Ensuring Customer-Centric VMware SaaS Offerings with Tanzu SaaS Reliability Enablement (TSRE) Team

by: Technical Staff Member Sayali Kulkarni, Site Reliability Engineer Alexandra McCoy, Site Reliability Engineer Feargus O’Gorman, Site Reliability Engineer Brendan Winter, and Engineering Manager James Wynne

Have you ever used a product that was continuously unavailable or experienced numerous outages? Most of us are familiar with the story of the out-of-service ice cream machines at McDonald’s. It happened so frequently in many locations that it became a social media meme. It seems that the only place bad press is actually good press is on reality TV.

Similarly, when a company produces and sells a product, that product is a representation of company, its brand, and its reputation. It is then extremely important to ensure that companies maintain a solid understanding of their target audience or consumers to understand expectations and how to meet customer needs. At VMware, we take a similar approach to ensure we are always considering our customers and communities we affiliate with.

This is where the VMware Tanzu^™ software-as-a-service (SaaS) reliability enablement (TSRE) team comes in. The TSRE Team is a group of globally dispersed site reliability engineers (SREs) who work to determine the reliability of applications and platforms, as well as the processes and operations used to support them. The short version is our site reliability team is a group of engineers that support the internal VMWare SaaS engineering team to help improve reliability practices by using service-level indications (SLIs) and service-level objectives (SLOs) at the foundation of our SRE layer. Providing this enablement for our internal teams ensures we remain customer-centric when building and offering VMware SaaS products and services.

We support our engineering teams through project-based work that impacts multiple teams, which isn’t always easy. Working in an environment such as ours requires a lot more than technical expertise. It requires being:

Detail oriented
Effective communicators
Collaborative
Leaders who own and drive projects to success
Naturally curious

Our team is small, so it’s a requirement that we can move together with urgency and minimal guidance. In fact, we’d argue that the less guidance you need the more successful you are likely to be. But you must top it off with communication and collaboration skills, which encompass core VMWare values and strategic goals.

We support our SaaS teams through a series of technical projects that align with each other in order to measure our SaaS services’ reliability through metric-based dashboards. Our team focuses on the following:

SLIs, SLOs and error budgets—to internally measure our reliability
Infrastructure management—to manage tooling and hardware that supports our ability to measure reliability
Incident management—to align alerting, monitoring, and incidents with capturing customer experience

Each of the projects we work on falls into one of these workstreams. They work together to quantify and present a holistic view of how reliable our services are for respective customers.

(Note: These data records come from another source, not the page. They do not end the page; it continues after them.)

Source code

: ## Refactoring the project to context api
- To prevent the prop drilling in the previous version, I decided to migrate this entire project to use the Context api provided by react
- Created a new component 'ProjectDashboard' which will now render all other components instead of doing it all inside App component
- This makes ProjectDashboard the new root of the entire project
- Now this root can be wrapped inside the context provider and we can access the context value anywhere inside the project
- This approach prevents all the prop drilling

SLIs and SLOs monitoring and alerting

The original goal of the team was to implement SLO dashboards for VMware Tanzu^® SaaS services that reported customer-centric reliability using SLIs. The team created executive dashboards for the VMware Tanzu^® Mission Control^™ and VMware Tanzu^® Observability^™ by Wavefront programs, which include top-level SLIs (representing the most customer-impacting service workflows for the overall service) and service-level SLIs, which are at either the individual component or microservice level. See Figure 1.

Diagram of dashboard — Figure 1. Displayed above is a dashboard for a sample product offering. The metrics on the left are the SLI measurements, color-coded to indicate an SLI has breached its SLO. The charts on the right show the amount of error burn the SLO is experiencing and typically relate to a recently experienced incident. These charts are also used to monitor an SLO breach recovery period.

Tanzu Observability suite

The Tanzu Observability suite is a terraform module that allows teams to create simple, opinionated SLO dashboards and SLI-based alerts. The TSRE team uses the suite to

create, manage and destroy Wavefront for Observability charts, dashboards, and alerts.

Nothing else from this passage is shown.